ABOUT THIS EXERCISE:
Pictures aside, write out the data exactly as it reads.

EXTRACTED DATA:
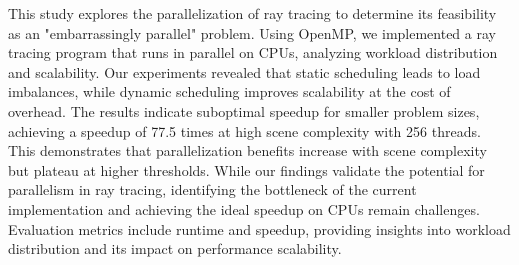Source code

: 
This study explores the parallelization of ray tracing to determine its feasibility as an "embarrassingly parallel" problem. Using OpenMP\cite{openmp_spec}, we implemented a ray tracing program that runs in parallel on CPUs, analyzing workload distribution and scalability. Our experiments revealed that static scheduling leads to load imbalances, while dynamic scheduling improves scalability at the cost of overhead. The results indicate suboptimal speedup for smaller problem sizes, achieving a speedup of 77.5 times at high scene complexity with 256 threads. This demonstrates that parallelization benefits increase with scene complexity but plateau at higher thresholds. While our findings validate the potential for parallelism in ray tracing, identifying the bottleneck of the current implementation and achieving the ideal speedup on CPUs remain challenges. Evaluation metrics include runtime and speedup, providing insights into workload distribution and its impact on performance scalability.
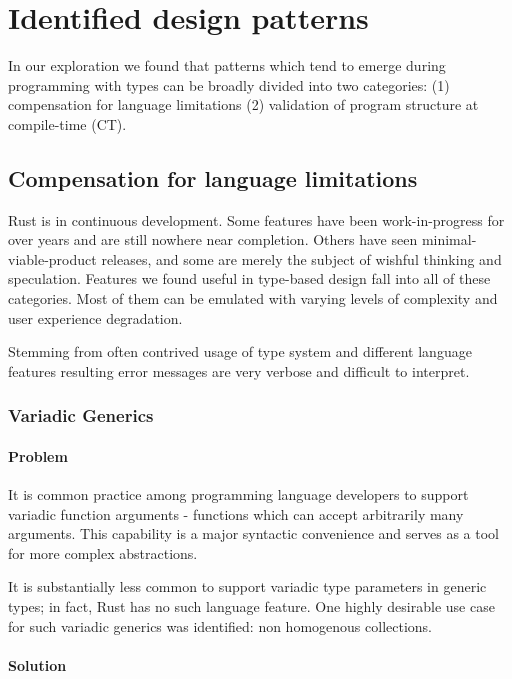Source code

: \section{Identified design patterns}

In our exploration we found that patterns which tend to emerge during programming with types can be broadly divided into two categories: (1) compensation for language limitations (2) validation of program structure at compile-time (CT).

\subsection{Compensation for language limitations}

Rust is in continuous development. 
Some features have been work-in-progress for over years and are still nowhere near completion. 
Others have seen minimal-viable-product releases, and some are merely the subject of wishful thinking and speculation. 
Features we found useful in type-based design fall into all of these categories. 
Most of them can be emulated with varying levels of complexity and user experience degradation.

Stemming from often contrived usage of type system and different language features
resulting error messages are very verbose and difficult to interpret.

\subsubsection{Variadic Generics}

\paragraph{Problem}

It is common practice among programming language developers to support variadic function arguments - functions which can accept arbitrarily many arguments.
This capability is a major syntactic convenience and serves as a tool for more complex abstractions.

It is substantially less common to support variadic type parameters in generic types; in fact, Rust has no such language feature.
One highly desirable use case for such variadic generics was identified: non homogenous collections. 

\paragraph{Solution}

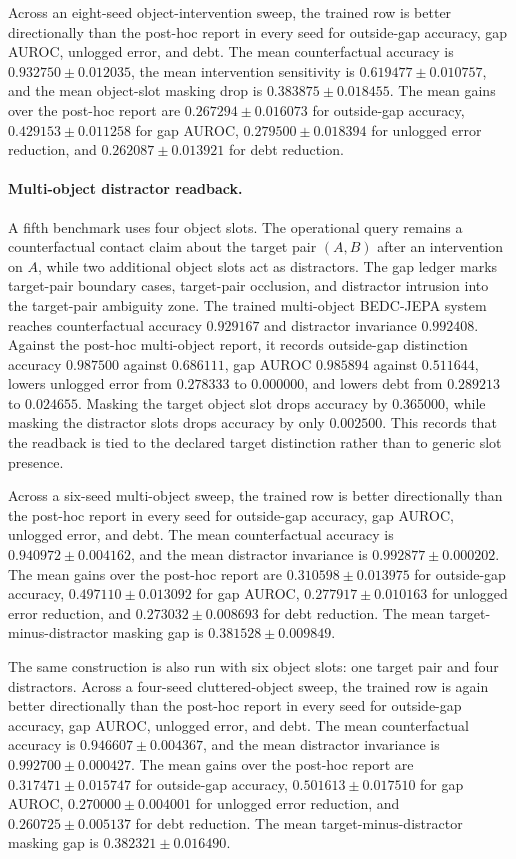 Across an eight-seed object-intervention sweep, the trained row is better
directionally than the post-hoc report in every seed for outside-gap accuracy,
gap AUROC, unlogged error, and debt.  The mean counterfactual accuracy is $0.932750 \pm 0.012035$,
the mean intervention sensitivity is $0.619477 \pm 0.010757$, and the mean
object-slot masking drop is $0.383875 \pm 0.018455$.  The mean gains over the
post-hoc report are $0.267294 \pm 0.016073$ for outside-gap accuracy,
$0.429153 \pm 0.011258$ for gap AUROC, $0.279500 \pm 0.018394$ for unlogged
error reduction, and $0.262087 \pm 0.013921$ for debt reduction.

\paragraph{Multi-object distractor readback.}
A fifth benchmark uses four object slots.  The operational query remains a
counterfactual contact claim about the target pair $(A,B)$ after an
intervention on $A$, while two additional object slots act as distractors.
The gap ledger marks target-pair boundary cases, target-pair occlusion, and
distractor intrusion into the target-pair ambiguity zone.  The trained
multi-object BEDC-JEPA system reaches counterfactual accuracy $0.929167$ and
distractor invariance $0.992408$.  Against the post-hoc multi-object report,
it records outside-gap distinction accuracy $0.987500$ against $0.686111$,
gap AUROC $0.985894$ against $0.511644$, lowers unlogged error from
$0.278333$ to $0.000000$, and lowers debt from $0.289213$ to $0.024655$.
Masking the target object slot drops accuracy by $0.365000$, while masking
the distractor slots drops accuracy by only $0.002500$.  This records that the
readback is tied to the declared target distinction rather than to generic
slot presence.

Across a six-seed multi-object sweep, the trained row is better directionally
than the post-hoc report in every seed for outside-gap accuracy, gap AUROC, unlogged error, and
debt.  The mean counterfactual accuracy is $0.940972 \pm 0.004162$, and the
mean distractor invariance is $0.992877 \pm 0.000202$.  The mean gains over
the post-hoc report are $0.310598 \pm 0.013975$ for outside-gap accuracy,
$0.497110 \pm 0.013092$ for gap AUROC, $0.277917 \pm 0.010163$ for unlogged
error reduction, and $0.273032 \pm 0.008693$ for debt reduction.  The mean
target-minus-distractor masking gap is $0.381528 \pm 0.009849$.

The same construction is also run with six object slots: one target pair and
four distractors.  Across a four-seed cluttered-object sweep, the trained row is
again better directionally than the post-hoc report in every seed for
outside-gap accuracy, gap AUROC, unlogged error, and debt.  The mean counterfactual accuracy is
$0.946607 \pm 0.004367$, and the mean distractor invariance is
$0.992700 \pm 0.000427$.  The mean gains over the post-hoc report are
$0.317471 \pm 0.015747$ for outside-gap accuracy,
$0.501613 \pm 0.017510$ for gap AUROC, $0.270000 \pm 0.004001$ for unlogged
error reduction, and $0.260725 \pm 0.005137$ for debt reduction.  The mean
target-minus-distractor masking gap is $0.382321 \pm 0.016490$.

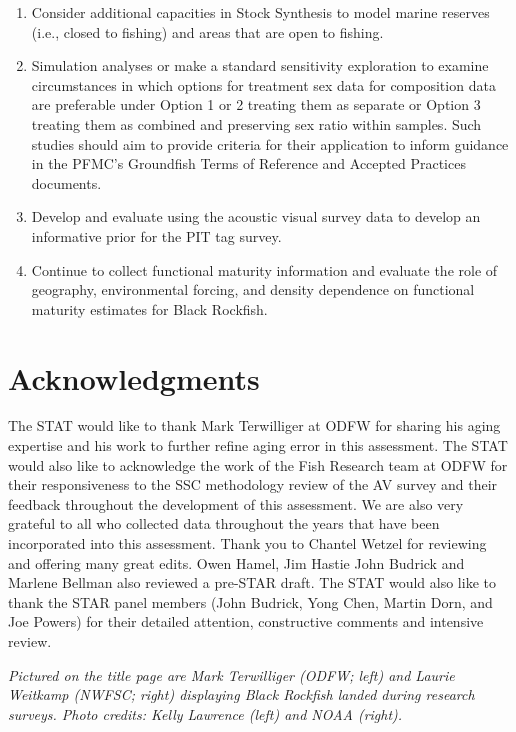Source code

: \documentclass[11pt,
  letterpaper,
]{article}
\begin{document}
\begin{enumerate}
\item
  Consider additional capacities in Stock Synthesis to model marine reserves (i.e., closed to fishing) and areas that are open to fishing.
\item
  Simulation analyses or make a standard sensitivity exploration to examine circumstances in which options for treatment sex data for composition data are preferable under Option 1 or 2 treating them as separate or Option 3 treating them as combined and preserving sex ratio within samples. Such studies should aim to provide criteria for their application to inform guidance in the PFMC's Groundfish Terms of Reference and Accepted Practices documents.
\item
  Develop and evaluate using the acoustic visual survey data to develop an informative prior for the PIT tag survey.
\item
  Continue to collect functional maturity information and evaluate the role of geography, environmental forcing, and density dependence on functional maturity estimates for Black Rockfish.
\end{enumerate}

\hypertarget{acknowledgments}{%
\section{Acknowledgments}\label{acknowledgments}}

The STAT would like to thank Mark Terwilliger at ODFW for sharing his aging expertise and his work to further refine aging error in this assessment. The STAT would also like to acknowledge the work of the Fish Research team at ODFW for their responsiveness to the SSC methodology review of the AV survey and their feedback throughout the development of this assessment. We are also very grateful to all who collected data throughout the years that have been incorporated into this assessment. Thank you to Chantel Wetzel for reviewing and offering many great edits. Owen Hamel, Jim Hastie John Budrick and Marlene Bellman also reviewed a pre-STAR draft. The STAT would also like to thank the STAR panel members (John Budrick, Yong Chen, Martin Dorn, and Joe Powers) for their detailed attention, constructive comments and intensive review.

\textit{Pictured on the title page are Mark Terwilliger (ODFW; left) and Laurie Weitkamp (NWFSC; right) displaying Black Rockfish landed during research surveys. Photo credits: Kelly Lawrence (left) and NOAA (right).}
\end{document}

RESPONSE:
Source code

: 
This study explores the parallelization of ray tracing to determine its feasibility as an "embarrassingly parallel" problem. Using OpenMP\cite{openmp_spec}, we implemented a ray tracing program that runs in parallel on CPUs, analyzing workload distribution and scalability. Our experiments revealed that static scheduling leads to load imbalances, while dynamic scheduling improves scalability at the cost of overhead. The results indicate suboptimal speedup for smaller problem sizes, achieving a speedup of 77.5 times at high scene complexity with 256 threads. This demonstrates that parallelization benefits increase with scene complexity but plateau at higher thresholds. While our findings validate the potential for parallelism in ray tracing, identifying the bottleneck of the current implementation and achieving the ideal speedup on CPUs remain challenges. Evaluation metrics include runtime and speedup, providing insights into workload distribution and its impact on performance scalability.
Source code

: \section{Identified design patterns}

In our exploration we found that patterns which tend to emerge during programming with types can be broadly divided into two categories: (1) compensation for language limitations (2) validation of program structure at compile-time (CT).

\subsection{Compensation for language limitations}

Rust is in continuous development. 
Some features have been work-in-progress for over years and are still nowhere near completion. 
Others have seen minimal-viable-product releases, and some are merely the subject of wishful thinking and speculation. 
Features we found useful in type-based design fall into all of these categories. 
Most of them can be emulated with varying levels of complexity and user experience degradation.

Stemming from often contrived usage of type system and different language features
resulting error messages are very verbose and difficult to interpret.

\subsubsection{Variadic Generics}

\paragraph{Problem}

It is common practice among programming language developers to support variadic function arguments - functions which can accept arbitrarily many arguments.
This capability is a major syntactic convenience and serves as a tool for more complex abstractions.

It is substantially less common to support variadic type parameters in generic types; in fact, Rust has no such language feature.
One highly desirable use case for such variadic generics was identified: non homogenous collections. 

\paragraph{Solution}

 Across an eight-seed object-intervention sweep, the trained row is better
directionally than the post-hoc report in every seed for outside-gap accuracy,
gap AUROC, unlogged error, and debt.  The mean counterfactual accuracy is $0.932750 \pm 0.012035$,
the mean intervention sensitivity is $0.619477 \pm 0.010757$, and the mean
object-slot masking drop is $0.383875 \pm 0.018455$.  The mean gains over the
post-hoc report are $0.267294 \pm 0.016073$ for outside-gap accuracy,
$0.429153 \pm 0.011258$ for gap AUROC, $0.279500 \pm 0.018394$ for unlogged
error reduction, and $0.262087 \pm 0.013921$ for debt reduction.

\paragraph{Multi-object distractor readback.}
A fifth benchmark uses four object slots.  The operational query remains a
counterfactual contact claim about the target pair $(A,B)$ after an
intervention on $A$, while two additional object slots act as distractors.
The gap ledger marks target-pair boundary cases, target-pair occlusion, and
distractor intrusion into the target-pair ambiguity zone.  The trained
multi-object BEDC-JEPA system reaches counterfactual accuracy $0.929167$ and
distractor invariance $0.992408$.  Against the post-hoc multi-object report,
it records outside-gap distinction accuracy $0.987500$ against $0.686111$,
gap AUROC $0.985894$ against $0.511644$, lowers unlogged error from
$0.278333$ to $0.000000$, and lowers debt from $0.289213$ to $0.024655$.
Masking the target object slot drops accuracy by $0.365000$, while masking
the distractor slots drops accuracy by only $0.002500$.  This records that the
readback is tied to the declared target distinction rather than to generic
slot presence.

Across a six-seed multi-object sweep, the trained row is better directionally
than the post-hoc report in every seed for outside-gap accuracy, gap AUROC, unlogged error, and
debt.  The mean counterfactual accuracy is $0.940972 \pm 0.004162$, and the
mean distractor invariance is $0.992877 \pm 0.000202$.  The mean gains over
the post-hoc report are $0.310598 \pm 0.013975$ for outside-gap accuracy,
$0.497110 \pm 0.013092$ for gap AUROC, $0.277917 \pm 0.010163$ for unlogged
error reduction, and $0.273032 \pm 0.008693$ for debt reduction.  The mean
target-minus-distractor masking gap is $0.381528 \pm 0.009849$.

The same construction is also run with six object slots: one target pair and
four distractors.  Across a four-seed cluttered-object sweep, the trained row is
again better directionally than the post-hoc report in every seed for
outside-gap accuracy, gap AUROC, unlogged error, and debt.  The mean counterfactual accuracy is
$0.946607 \pm 0.004367$, and the mean distractor invariance is
$0.992700 \pm 0.000427$.  The mean gains over the post-hoc report are
$0.317471 \pm 0.015747$ for outside-gap accuracy,
$0.501613 \pm 0.017510$ for gap AUROC, $0.270000 \pm 0.004001$ for unlogged
error reduction, and $0.260725 \pm 0.005137$ for debt reduction.  The mean
target-minus-distractor masking gap is $0.382321 \pm 0.016490$.

Source code

: \documentclass[11pt,
  letterpaper,
]{article}
\begin{document}
\begin{enumerate}
\item
  Consider additional capacities in Stock Synthesis to model marine reserves (i.e., closed to fishing) and areas that are open to fishing.
\item
  Simulation analyses or make a standard sensitivity exploration to examine circumstances in which options for treatment sex data for composition data are preferable under Option 1 or 2 treating them as separate or Option 3 treating them as combined and preserving sex ratio within samples. Such studies should aim to provide criteria for their application to inform guidance in the PFMC's Groundfish Terms of Reference and Accepted Practices documents.
\item
  Develop and evaluate using the acoustic visual survey data to develop an informative prior for the PIT tag survey.
\item
  Continue to collect functional maturity information and evaluate the role of geography, environmental forcing, and density dependence on functional maturity estimates for Black Rockfish.
\end{enumerate}

\hypertarget{acknowledgments}{%
\section{Acknowledgments}\label{acknowledgments}}

The STAT would like to thank Mark Terwilliger at ODFW for sharing his aging expertise and his work to further refine aging error in this assessment. The STAT would also like to acknowledge the work of the Fish Research team at ODFW for their responsiveness to the SSC methodology review of the AV survey and their feedback throughout the development of this assessment. We are also very grateful to all who collected data throughout the years that have been incorporated into this assessment. Thank you to Chantel Wetzel for reviewing and offering many great edits. Owen Hamel, Jim Hastie John Budrick and Marlene Bellman also reviewed a pre-STAR draft. The STAT would also like to thank the STAR panel members (John Budrick, Yong Chen, Martin Dorn, and Joe Powers) for their detailed attention, constructive comments and intensive review.

\textit{Pictured on the title page are Mark Terwilliger (ODFW; left) and Laurie Weitkamp (NWFSC; right) displaying Black Rockfish landed during research surveys. Photo credits: Kelly Lawrence (left) and NOAA (right).}
\end{document}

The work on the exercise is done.